EU rules governing the budgets of eurozone member states - the subject of fierce criticism from some governments - are coming under fresh strain.
Portugal has by far the highest deficit in the eurozone
Portugal, whose budgets have frequently come in for criticism from Brussels, admitted that its deficit could hit 6.8% of gross domestic product in 2005.
This is more than twice the 3% eurozone ceiling, and would represent the biggest breach so far in the rules.
And Brussels said Italy had miscounted its budget figures in 2003 and 2004.
The misleading inclusion of certain revenues brought Italy just within EU guidelines in those years; in fact, according to the Commission's statistical office, it should have been just outside.
Portugal, although smaller, is seen as more problematic, because it is the most persistent offender against budget rules.
EU finance chiefs had hoped to defuse controversy over these rules - known as the Stability and Growth Pact - when they agreed in principle to loosen its strictures in March.
That deal was chiefly to spare the blushes of Germany, by far the biggest eurozone economy, which was flirting with the 3% limit.
But the Portuguese figure, unveiled in an official finance ministry forecast, is far higher than any delinquent deficit yet encountered.
Call for reform
The Portuguese and Italian cases will give further ammunition to those calling for a more thorough relaxation of the Stability Pact.

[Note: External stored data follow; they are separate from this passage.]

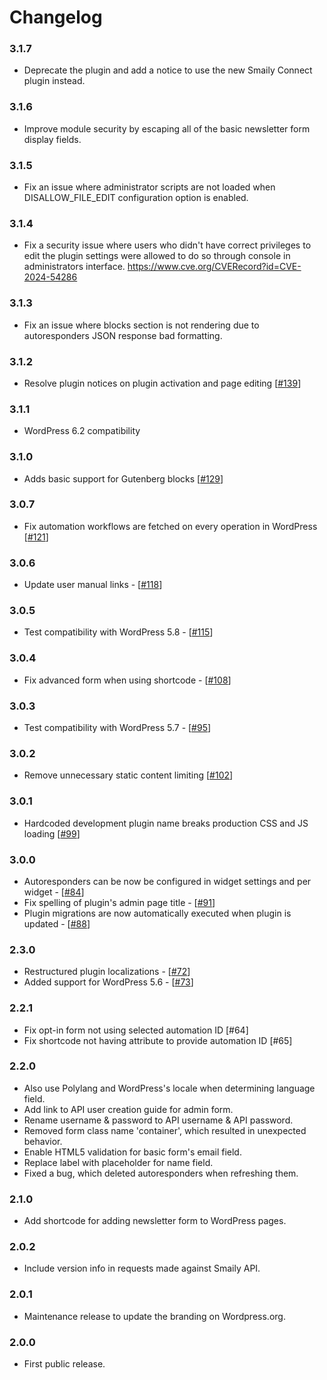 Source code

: # Changelog

### 3.1.7

- Deprecate the plugin and add a notice to use the new Smaily Connect plugin instead.

### 3.1.6

- Improve module security by escaping all of the basic newsletter form display fields.

### 3.1.5

- Fix an issue where administrator scripts are not loaded when DISALLOW_FILE_EDIT configuration option is enabled.

### 3.1.4

- Fix a security issue where users who didn't have correct privileges to edit the plugin settings were allowed to do so through console in administrators interface. https://www.cve.org/CVERecord?id=CVE-2024-54286

### 3.1.3

- Fix an issue where blocks section is not rendering due to autoresponders JSON response bad formatting.

### 3.1.2

- Resolve plugin notices on plugin activation and page editing [[#139](https://github.com/sendsmaily/sendsmaily-wordpress-plugin/pull/139)]

### 3.1.1

- WordPress 6.2 compatibility

### 3.1.0

- Adds basic support for Gutenberg blocks [[#129](https://github.com/sendsmaily/sendsmaily-wordpress-plugin/pull/129)]

### 3.0.7

- Fix automation workflows are fetched on every operation in WordPress [[#121](https://github.com/sendsmaily/sendsmaily-wordpress-plugin/pull/121)]

### 3.0.6

- Update user manual links - [[#118](https://github.com/sendsmaily/sendsmaily-wordpress-plugin/pull/118)]

### 3.0.5

- Test compatibility with WordPress 5.8 - [[#115](https://github.com/sendsmaily/sendsmaily-wordpress-plugin/pull/115)]

### 3.0.4

- Fix advanced form when using shortcode - [[#108](https://github.com/sendsmaily/sendsmaily-wordpress-plugin/pull/108)]

### 3.0.3

- Test compatibility with WordPress 5.7 - [[#95](https://github.com/sendsmaily/sendsmaily-wordpress-plugin/issues/95)]

### 3.0.2

- Remove unnecessary static content limiting [[#102](https://github.com/sendsmaily/sendsmaily-wordpress-plugin/pull/102)]

### 3.0.1

- Hardcoded development plugin name breaks production CSS and JS loading [[#99](https://github.com/sendsmaily/sendsmaily-wordpress-plugin/pull/99)]

### 3.0.0

- Autoresponders can be now be configured in widget settings and per widget - [[#84](https://github.com/sendsmaily/sendsmaily-wordpress-plugin/pull/84)]
- Fix spelling of plugin's admin page title - [[#91](https://github.com/sendsmaily/sendsmaily-wordpress-plugin/pull/91)]
- Plugin migrations are now automatically executed when plugin is updated - [[#88](https://github.com/sendsmaily/sendsmaily-wordpress-plugin/pull/88)]

### 2.3.0

- Restructured plugin localizations - [[#72](https://github.com/sendsmaily/sendsmaily-wordpress-plugin/issues/72)]
- Added support for WordPress 5.6 - [[#73](https://github.com/sendsmaily/sendsmaily-wordpress-plugin/issues/73)]

### 2.2.1

- Fix opt-in form not using selected automation ID [#64]
- Fix shortcode not having attribute to provide automation ID [#65]

### 2.2.0

- Also use Polylang and WordPress's locale when determining language field.
- Add link to API user creation guide for admin form.
- Rename username & password to API username & API password.
- Removed form class name 'container', which resulted in unexpected behavior.
- Enable HTML5 validation for basic form's email field.
- Replace label with placeholder for name field.
- Fixed a bug, which deleted autoresponders when refreshing them.

### 2.1.0

- Add shortcode for adding newsletter form to WordPress pages.

### 2.0.2

- Include version info in requests made against Smaily API.

### 2.0.1

- Maintenance release to update the branding on Wordpress.org.

### 2.0.0

- First public release.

The rules were drawn up to bolster confidence in the European single currency, which investors worried could be undermined by lavish state spending.
Since then, many governments argue that they need to ratchet up expenditure to cope with slower growth and high unemployment, and that the limits set as far back as 1997 are no longer relevant.
Among eurozone states, Greece, France, Portugal and Germany have all breached the 3% ceiling. And the Commission has warned that six of the new EU members - not yet users of the euro - have dangerously high deficits.